Before Michael Vick, quarterbacks were (mostly) tall, slow white men who passed the football, handed it off or got creamed by pass rushers. Vick changed the game by combining the strength, speed and agility of a running back with the arm and savvy of a quarterback. With it, he turned the traditional also-ran Atlanta Falcons into a contender. How could any company in the sporting goods field not sign such a sure-fire hall-of-famer as a spokesperson?
And sign him they did. Nike (NYSE:NKE) created a "Michael Vick Experience" ad campaign. He appeared on the cover of the 2004 version of Electronic Arts' (NASDAQ:ERTS) Madden football. The sponsor money rolled in, and when the Falcons signed Vick to a 10-year, $130 million contract, he had reached the pinnacle of sports success.

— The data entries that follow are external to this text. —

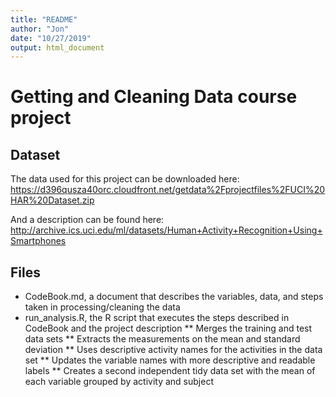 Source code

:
 ```yaml
---
title: "README"
author: "Jon"
date: "10/27/2019"
output: html_document
---
```

# Getting and Cleaning Data course project

## Dataset
The data used for this project can be downloaded here:
https://d396qusza40orc.cloudfront.net/getdata%2Fprojectfiles%2FUCI%20HAR%20Dataset.zip

And a description can be found here:
http://archive.ics.uci.edu/ml/datasets/Human+Activity+Recognition+Using+Smartphones

## Files
* CodeBook.md, a document that describes the variables, data, and steps taken in processing/cleaning the data
* run_analysis.R, the R script that executes the steps described in CodeBook and the project description
** Merges the training and test data sets
** Extracts the measurements on the mean and standard deviation
** Uses descriptive activity names for the activities in the data set
** Updates the variable names with more descriptive and readable labels
** Creates a second independent tidy data set with the mean of each variable grouped by activity and subject
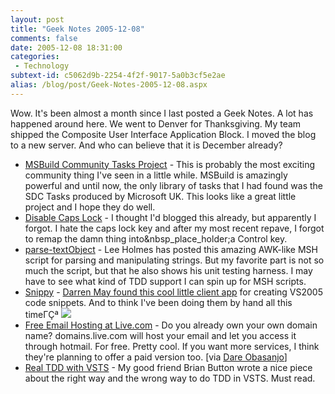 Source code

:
 ```yaml
---
layout: post
title: "Geek Notes 2005-12-08"
comments: false
date: 2005-12-08 18:31:00
categories:
 - Technology
subtext-id: c5062d9b-2254-4f2f-9017-5a0b3cf5e2ae
alias: /blog/post/Geek-Notes-2005-12-08.aspx
---
```



Wow. It's been almost a month since I last posted a Geek Notes. A lot has happened around here. We went to Denver for Thanksgiving. My team shipped the Composite User Interface Application Block. I moved the blog to a new server. And who can believe that it is December already?

  * [MSBuild Community Tasks Project](http://msbuildtasks.tigris.org/) - This is probably the most exciting community thing I've seen in a little while. MSBuild is amazingly powerful and until now, the only library of tasks that I had found was the SDC Tasks produced by Microsoft UK. This looks like a great little project and I hope they do well.
  * [Disable Caps Lock](http://johnhaller.com/jh/useful_stuff/disable_caps_lock/) - I thought I'd blogged this already, but apparently I forgot. I hate the caps lock key and after my most recent repave, I forgot to remap the damn thing into&nbsp_place_holder;a Control key.
  * [parse-textObject](http://www.leeholmes.com/blog/parsetextObjectAWKWithAVengeance.aspx) - Lee Holmes has posted this amazing AWK-like MSH script for parsing and manipulating strings. But my favorite part is not so much the script, but that he also shows his unit testing harness. I may have to see what kind of TDD support I can spin up for MSH scripts.
  * [Snippy](http://www.gotdotnet.com/codegallery/codegallery.aspx?id=b0813ae7-466a-43c2-b2ad-f87e4ee6bc39) - [Darren May found this cool little client app](http://weblogs.ilg.com/DarenM/archive/2005/11/16/2370.aspx#comment) for creating VS2005 code snippets. And to think I've been doing them by hand all this timeΓÇª ![](http://www.peterprovost.org/Files/smile1.gif)
  * [Free Email Hosting at Live.com](http://domains.live.com/) - Do you already own your own domain name? domains.live.com will host your email and let you access it through hotmail. For free. Pretty cool. If you want more services, I think they're planning to offer a paid version too. [via [Dare Obasanjo](http://www.25hoursaday.com/weblog/PermaLink.aspx?guid=e7ad405f-3385-4d33-9f21-73453db526c5)]
  * [Real TDD with VSTS](http://www.agileprogrammer.com/oneagilecoder/archive/2005/11/28/9859.aspx) - My good friend Brian Button wrote a nice piece about the right way and the wrong way to do TDD in VSTS. Must read.
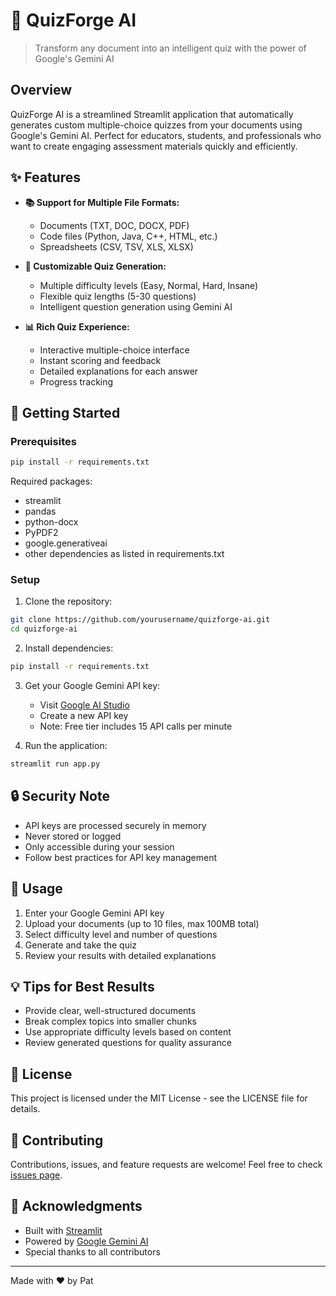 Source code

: # 🎯 QuizForge AI

> Transform any document into an intelligent quiz with the power of Google's Gemini AI

## Overview

QuizForge AI is a streamlined Streamlit application that automatically generates custom multiple-choice quizzes from your documents using Google's Gemini AI. Perfect for educators, students, and professionals who want to create engaging assessment materials quickly and efficiently.

## ✨ Features

- **📚 Support for Multiple File Formats:**
  - Documents (TXT, DOC, DOCX, PDF)
  - Code files (Python, Java, C++, HTML, etc.)
  - Spreadsheets (CSV, TSV, XLS, XLSX)

- **🎯 Customizable Quiz Generation:**
  - Multiple difficulty levels (Easy, Normal, Hard, Insane)
  - Flexible quiz lengths (5-30 questions)
  - Intelligent question generation using Gemini AI

- **📊 Rich Quiz Experience:**
  - Interactive multiple-choice interface
  - Instant scoring and feedback
  - Detailed explanations for each answer
  - Progress tracking

## 🚀 Getting Started

### Prerequisites

```bash
pip install -r requirements.txt
```

Required packages:
- streamlit
- pandas
- python-docx
- PyPDF2
- google.generativeai
- other dependencies as listed in requirements.txt

### Setup

1. Clone the repository:
```bash
git clone https://github.com/yourusername/quizforge-ai.git
cd quizforge-ai
```

2. Install dependencies:
```bash
pip install -r requirements.txt
```

3. Get your Google Gemini API key:
   - Visit [Google AI Studio](https://aistudio.google.com/apikey)
   - Create a new API key
   - Note: Free tier includes 15 API calls per minute

4. Run the application:
```bash
streamlit run app.py
```

## 🔒 Security Note

- API keys are processed securely in memory
- Never stored or logged
- Only accessible during your session
- Follow best practices for API key management

## 🎯 Usage

1. Enter your Google Gemini API key
2. Upload your documents (up to 10 files, max 100MB total)
3. Select difficulty level and number of questions
4. Generate and take the quiz
5. Review your results with detailed explanations

## 💡 Tips for Best Results

- Provide clear, well-structured documents
- Break complex topics into smaller chunks
- Use appropriate difficulty levels based on content
- Review generated questions for quality assurance

## 📝 License

This project is licensed under the MIT License - see the LICENSE file for details.

## 🤝 Contributing

Contributions, issues, and feature requests are welcome! Feel free to check [issues page](link-to-your-issues-page).

## 🙏 Acknowledgments

- Built with [Streamlit](https://streamlit.io/)
- Powered by [Google Gemini AI](https://ai.google.dev/)
- Special thanks to all contributors

---
Made with ❤️ by Pat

Then came the expose. News reports tying Vick to a dog fighting ring, then naming him as the pivotal figure in a horrendous gang who raised killer dogs in a kennel on Vick's property and buried the losers nearby. By the time Vick was taken into custody, his brand was so fouled that companies couldn't back away from him fast enough. The only sales of equipment with his name on it was to dog owners who used them as chew toys.
In a fiasco, everyone involved suffers. I just wish the everybody here hadn't included innocent dogs.